The Sloman Provider, which had abandoned its journey to the Libyan capital Tripoli because of the ongoing violence, was accompanied into the Essex port of Harwich on Wednesday by a UK Border Agency vessel, and containers holding the bank notes were taken under guard to a secure location.
Sloman Neptun, the German shipping company which owns the cargo vessel, said yesterday that it had already decided to return to Britain, where the currency had been printed by a contractor, before it was contacted by the British authorities and asked to return with the consignment.
With its huge revenue from oil and gas exports reduced to a trickle by the rebellion, Gaddafi's regime is increasingly desperate for new currency to meet its costs.

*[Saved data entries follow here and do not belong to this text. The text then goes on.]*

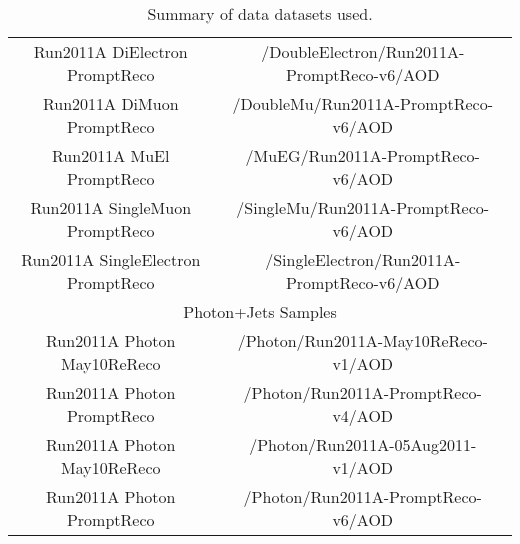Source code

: \begin{table}[!ht]
\begin{center}
\begin{tabular}{|c|c|}
Run2011A DiElectron PromptReco      &  /DoubleElectron/Run2011A-PromptReco-v6/AOD   \\
Run2011A DiMuon PromptReco          &  /DoubleMu/Run2011A-PromptReco-v6/AOD   \\
Run2011A MuEl PromptReco            &  /MuEG/Run2011A-PromptReco-v6/AOD   \\
Run2011A SingleMuon PromptReco      &  /SingleMu/Run2011A-PromptReco-v6/AOD   \\
Run2011A SingleElectron PromptReco  &  /SingleElectron/Run2011A-PromptReco-v6/AOD   \\
\hline
\hline
\multicolumn{2}{|c|}{Photon+Jets Samples} \\
\hline
Run2011A Photon May10ReReco         & /Photon/Run2011A-May10ReReco-v1/AOD \\
Run2011A Photon PromptReco          & /Photon/Run2011A-PromptReco-v4/AOD \\
Run2011A Photon May10ReReco         & /Photon/Run2011A-05Aug2011-v1/AOD \\
Run2011A Photon PromptReco          & /Photon/Run2011A-PromptReco-v6/AOD \\

\hline
\end{tabular}
\caption{Summary of data datasets used.}
\label{tab:DatasetsData}
\end{center}
\end{table}

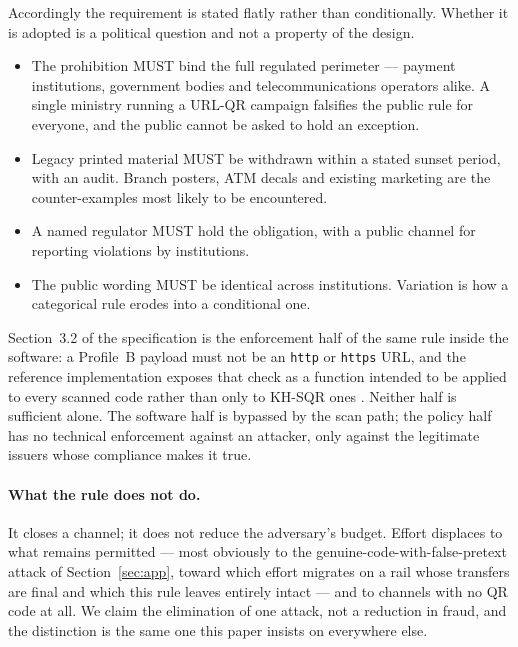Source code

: \documentclass[10pt,a4paper,twocolumn]{article}
\newcommand{\code}[1]{\texttt{\small #1}}
\begin{document}
Accordingly the requirement is stated flatly rather than conditionally. Whether
it is adopted is a political question and not a property of the design.

\begin{itemize}[leftmargin=1.4em]
  \item The prohibition MUST bind the full regulated perimeter --- payment
    institutions, government bodies and telecommunications operators alike.
    A single ministry running a URL-QR campaign falsifies the public rule for
    everyone, and the public cannot be asked to hold an exception.
  \item Legacy printed material MUST be withdrawn within a stated sunset period,
    with an audit. Branch posters, ATM decals and existing marketing are the
    counter-examples most likely to be encountered.
  \item A named regulator MUST hold the obligation, with a public channel for
    reporting violations by institutions.
  \item The public wording MUST be identical across institutions. Variation is
    how a categorical rule erodes into a conditional one.
\end{itemize}

Section~3.2 of the specification is the enforcement half of the same rule inside
the software: a Profile~B payload must not be an \code{http} or \code{https}
URL, and the reference implementation exposes that check as a function intended
to be applied to every scanned code rather than only to KH-SQR ones
\citep{khsqr2026repo}. Neither half is sufficient alone. The software half is
bypassed by the scan path; the policy half has no technical enforcement against
an attacker, only against the legitimate issuers whose compliance makes it true.

\paragraph{What the rule does not do.}
It closes a channel; it does not reduce the adversary's budget. Effort displaces
to what remains permitted --- most obviously to the genuine-code-with-false-pretext
attack of Section~\ref{sec:app}, toward which effort migrates on a rail whose
transfers are final and which this rule leaves entirely intact --- and to channels with no QR code at all.
We claim the elimination of one attack, not a reduction in fraud, and the
distinction is the same one this paper insists on everywhere else.
\end{document}
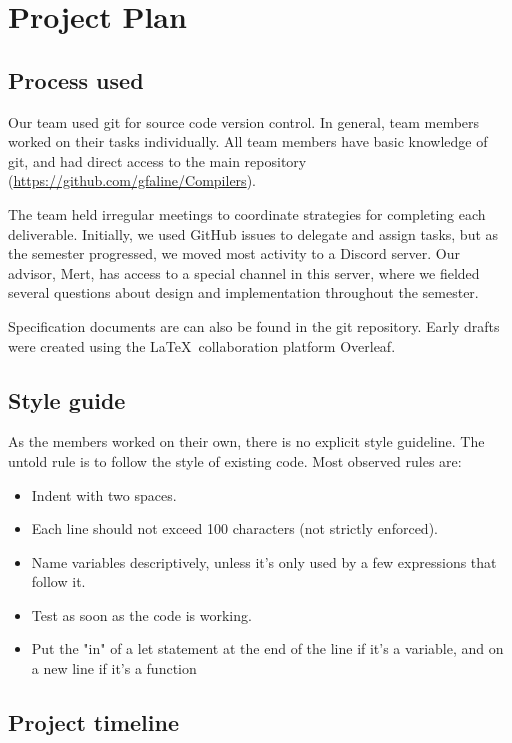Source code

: \section{Project Plan} 

\subsection{Process used}

Our team used git for source code version control. In general, team members worked on
their tasks individually. All team members have basic knowledge of git, and had
direct access to the main repository (\url{https://github.com/gfaline/Compilers}).

The team held irregular meetings to coordinate strategies for completing each
deliverable. Initially, we used GitHub issues to delegate and assign tasks, but as the
semester progressed, we moved most activity to a Discord server. Our advisor, Mert, has
access to a special channel in this server, where we fielded several questions about
design and implementation throughout the semester.

Specification documents are can also be found in the git repository. Early drafts were created using
the \LaTeX \ collaboration platform Overleaf.

\subsection{Style guide}

As the members worked on their own, there is no explicit style guideline. The untold rule is to
follow the style of existing code. Most observed rules are:

\begin{itemize}
\item Indent with two spaces.
\item Each line should not exceed 100 characters (not strictly enforced).
\item Name variables descriptively, unless it's only used by a few expressions that follow it.
\item Test as soon as the code is working.
\item Put the "in" of a let statement at the end of the line if it's a variable, and on a new
      line if it's a function
\end{itemize}

\subsection{Project timeline}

British officials last week conducted a delaying operation to thwart attempts by allies of the dictator to get hold of £900m of Libyan dinars, which had been produced by specialist currency printing company De La Rue at its plant in Gateshead, Tyne and Wear.
It is understood that the £100m shipment had already left the UK before a control order banning the export of any Libyan currency came into force on Sunday.
A Home Office spokesman said: "A vessel which had been heading to Libya returned to the UK on Wednesday morning. A number of containers were offloaded from the boat and have been moved to a secure location."
A spokesman for Sloman Neptun said: "We did not want to go into Libya because of the troubles there and had already made the decision to return before we were contacted."